• [Task description]: Go through the listing beneath and show each line containing the string "means".

• [Information]:
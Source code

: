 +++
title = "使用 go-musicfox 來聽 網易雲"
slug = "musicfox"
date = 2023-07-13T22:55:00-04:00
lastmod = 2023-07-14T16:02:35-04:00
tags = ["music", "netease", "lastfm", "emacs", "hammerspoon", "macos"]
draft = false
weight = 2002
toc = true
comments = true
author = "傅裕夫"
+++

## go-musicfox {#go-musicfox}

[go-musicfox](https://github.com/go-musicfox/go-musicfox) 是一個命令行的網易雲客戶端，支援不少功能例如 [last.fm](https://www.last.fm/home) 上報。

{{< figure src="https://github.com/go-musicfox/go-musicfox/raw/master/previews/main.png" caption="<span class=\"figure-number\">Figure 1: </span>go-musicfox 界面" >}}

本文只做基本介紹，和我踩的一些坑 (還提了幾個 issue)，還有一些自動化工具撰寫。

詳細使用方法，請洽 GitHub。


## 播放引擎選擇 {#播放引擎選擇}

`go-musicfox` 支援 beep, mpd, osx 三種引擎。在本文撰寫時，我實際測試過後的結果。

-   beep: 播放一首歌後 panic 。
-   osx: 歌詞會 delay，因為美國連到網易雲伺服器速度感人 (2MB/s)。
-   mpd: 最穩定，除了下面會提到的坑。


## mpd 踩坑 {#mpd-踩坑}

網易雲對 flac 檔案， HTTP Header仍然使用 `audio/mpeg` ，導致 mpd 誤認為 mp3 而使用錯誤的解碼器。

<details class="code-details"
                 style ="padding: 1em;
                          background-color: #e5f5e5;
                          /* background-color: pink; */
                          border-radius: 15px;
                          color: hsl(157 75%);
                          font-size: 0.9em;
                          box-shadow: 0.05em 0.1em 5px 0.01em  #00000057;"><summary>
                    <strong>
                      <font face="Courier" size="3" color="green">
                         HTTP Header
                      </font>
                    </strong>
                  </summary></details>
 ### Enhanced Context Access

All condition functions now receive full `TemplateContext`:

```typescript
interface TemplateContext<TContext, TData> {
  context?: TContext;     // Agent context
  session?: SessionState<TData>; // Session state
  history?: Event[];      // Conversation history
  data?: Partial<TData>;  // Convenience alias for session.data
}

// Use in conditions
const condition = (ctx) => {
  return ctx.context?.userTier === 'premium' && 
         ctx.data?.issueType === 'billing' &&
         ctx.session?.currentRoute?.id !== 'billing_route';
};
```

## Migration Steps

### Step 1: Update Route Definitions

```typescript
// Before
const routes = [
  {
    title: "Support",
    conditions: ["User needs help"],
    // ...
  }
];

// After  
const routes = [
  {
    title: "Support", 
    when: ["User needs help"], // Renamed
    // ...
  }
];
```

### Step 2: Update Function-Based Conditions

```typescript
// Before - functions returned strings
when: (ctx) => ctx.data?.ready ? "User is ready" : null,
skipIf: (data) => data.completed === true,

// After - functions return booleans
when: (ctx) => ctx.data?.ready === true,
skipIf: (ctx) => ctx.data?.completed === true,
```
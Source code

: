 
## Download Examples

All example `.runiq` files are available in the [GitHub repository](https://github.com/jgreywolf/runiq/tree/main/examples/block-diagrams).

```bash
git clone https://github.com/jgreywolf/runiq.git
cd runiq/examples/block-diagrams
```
* * *
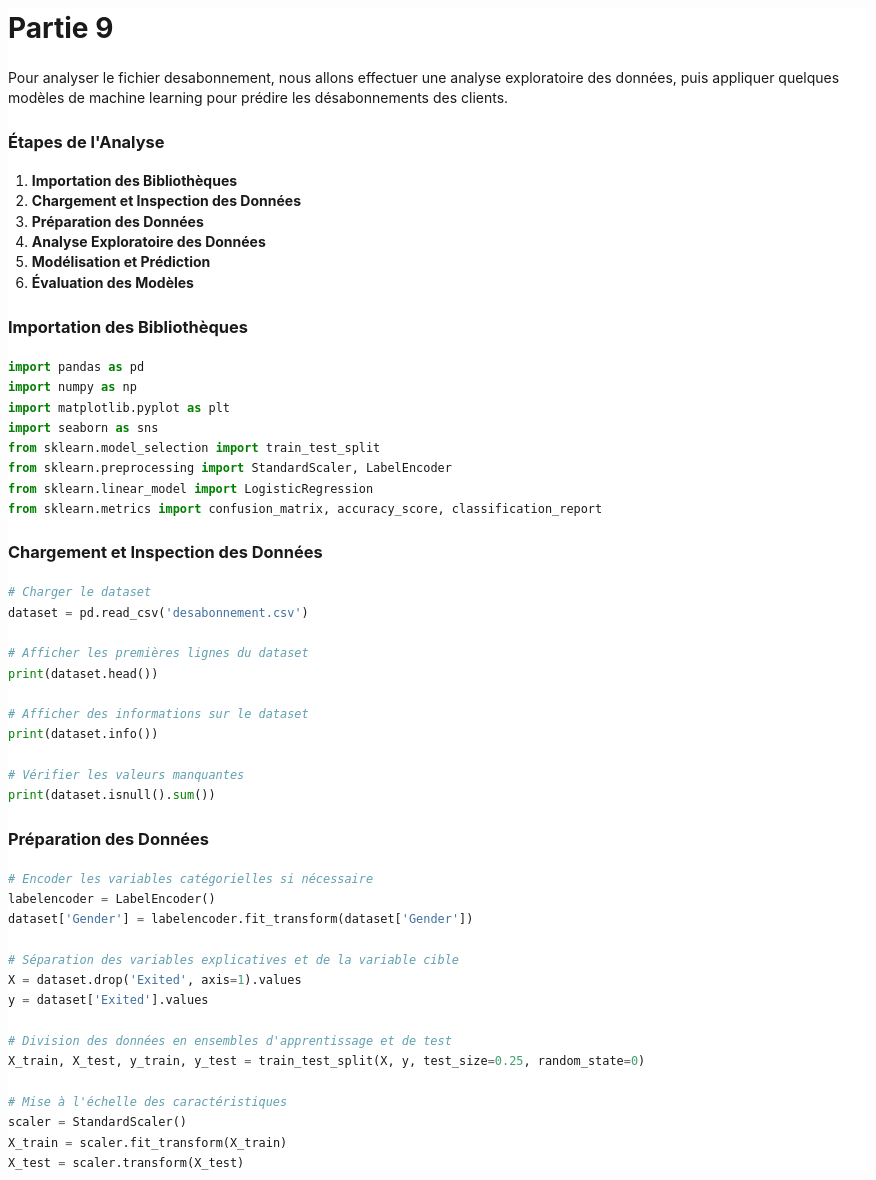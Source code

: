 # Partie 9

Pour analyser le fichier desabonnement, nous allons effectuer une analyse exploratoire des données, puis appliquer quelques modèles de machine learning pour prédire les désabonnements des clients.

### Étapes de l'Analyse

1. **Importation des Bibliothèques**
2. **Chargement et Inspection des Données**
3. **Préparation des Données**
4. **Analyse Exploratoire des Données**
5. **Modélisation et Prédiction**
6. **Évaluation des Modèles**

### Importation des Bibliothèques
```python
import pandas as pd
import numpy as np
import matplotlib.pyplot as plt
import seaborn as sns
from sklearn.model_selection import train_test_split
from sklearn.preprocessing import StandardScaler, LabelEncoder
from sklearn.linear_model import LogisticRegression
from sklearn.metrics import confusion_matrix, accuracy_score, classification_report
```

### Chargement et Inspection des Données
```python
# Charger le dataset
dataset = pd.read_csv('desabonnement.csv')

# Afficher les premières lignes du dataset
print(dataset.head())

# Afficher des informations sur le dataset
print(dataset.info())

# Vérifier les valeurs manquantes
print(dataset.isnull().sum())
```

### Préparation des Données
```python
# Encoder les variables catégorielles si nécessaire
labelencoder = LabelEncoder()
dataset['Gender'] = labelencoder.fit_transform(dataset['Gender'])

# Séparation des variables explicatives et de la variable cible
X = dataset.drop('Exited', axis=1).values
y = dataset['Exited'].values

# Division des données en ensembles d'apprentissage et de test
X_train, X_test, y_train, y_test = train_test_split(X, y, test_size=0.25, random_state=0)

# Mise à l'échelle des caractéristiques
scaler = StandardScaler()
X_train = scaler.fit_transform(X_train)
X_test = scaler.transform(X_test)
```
==
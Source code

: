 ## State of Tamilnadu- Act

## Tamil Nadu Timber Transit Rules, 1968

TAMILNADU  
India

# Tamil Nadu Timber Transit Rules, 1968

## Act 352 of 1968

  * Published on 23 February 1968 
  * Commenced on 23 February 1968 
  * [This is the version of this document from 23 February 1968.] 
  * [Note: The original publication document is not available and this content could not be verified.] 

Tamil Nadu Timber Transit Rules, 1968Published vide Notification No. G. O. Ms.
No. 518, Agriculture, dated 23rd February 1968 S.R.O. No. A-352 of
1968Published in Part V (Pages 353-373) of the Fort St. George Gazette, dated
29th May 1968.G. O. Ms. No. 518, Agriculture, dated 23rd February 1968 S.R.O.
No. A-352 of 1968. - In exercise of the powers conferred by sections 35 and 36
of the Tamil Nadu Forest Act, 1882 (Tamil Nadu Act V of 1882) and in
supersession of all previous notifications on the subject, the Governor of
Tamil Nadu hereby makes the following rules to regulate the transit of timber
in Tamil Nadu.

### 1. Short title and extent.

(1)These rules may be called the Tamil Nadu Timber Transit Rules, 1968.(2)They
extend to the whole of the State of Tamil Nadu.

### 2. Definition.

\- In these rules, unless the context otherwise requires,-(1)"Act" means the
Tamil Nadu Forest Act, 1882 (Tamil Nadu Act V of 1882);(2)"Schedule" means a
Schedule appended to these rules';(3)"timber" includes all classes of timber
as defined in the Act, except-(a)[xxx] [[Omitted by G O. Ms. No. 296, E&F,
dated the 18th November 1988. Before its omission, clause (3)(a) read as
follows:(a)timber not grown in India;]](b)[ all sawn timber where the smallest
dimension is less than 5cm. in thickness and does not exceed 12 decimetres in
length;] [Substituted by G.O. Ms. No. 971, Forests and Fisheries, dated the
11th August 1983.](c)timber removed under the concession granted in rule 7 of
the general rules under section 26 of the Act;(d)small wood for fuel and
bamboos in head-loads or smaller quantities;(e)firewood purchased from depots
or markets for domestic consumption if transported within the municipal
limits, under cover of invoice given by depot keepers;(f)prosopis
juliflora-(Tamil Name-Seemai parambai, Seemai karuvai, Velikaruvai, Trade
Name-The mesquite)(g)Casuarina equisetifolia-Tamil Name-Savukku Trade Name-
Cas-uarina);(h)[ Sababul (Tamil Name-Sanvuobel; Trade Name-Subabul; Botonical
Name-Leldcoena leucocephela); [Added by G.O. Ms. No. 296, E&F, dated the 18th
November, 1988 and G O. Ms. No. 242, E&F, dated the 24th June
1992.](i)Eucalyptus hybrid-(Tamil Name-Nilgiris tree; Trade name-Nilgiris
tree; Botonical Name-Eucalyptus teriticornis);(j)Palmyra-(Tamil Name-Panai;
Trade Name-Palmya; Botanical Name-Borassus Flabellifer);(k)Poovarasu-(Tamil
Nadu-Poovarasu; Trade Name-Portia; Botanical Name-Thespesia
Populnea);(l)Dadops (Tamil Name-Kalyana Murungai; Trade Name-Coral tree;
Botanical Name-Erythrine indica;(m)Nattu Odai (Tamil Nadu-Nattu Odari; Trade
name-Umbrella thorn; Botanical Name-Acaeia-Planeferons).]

• [Reply]:
\- In these rules, unless the context otherwise requires,-(1)"Act" means the
Tamil Nadu Forest Act, 1882 (Tamil Nadu Act V of 1882);(2)"Schedule" means a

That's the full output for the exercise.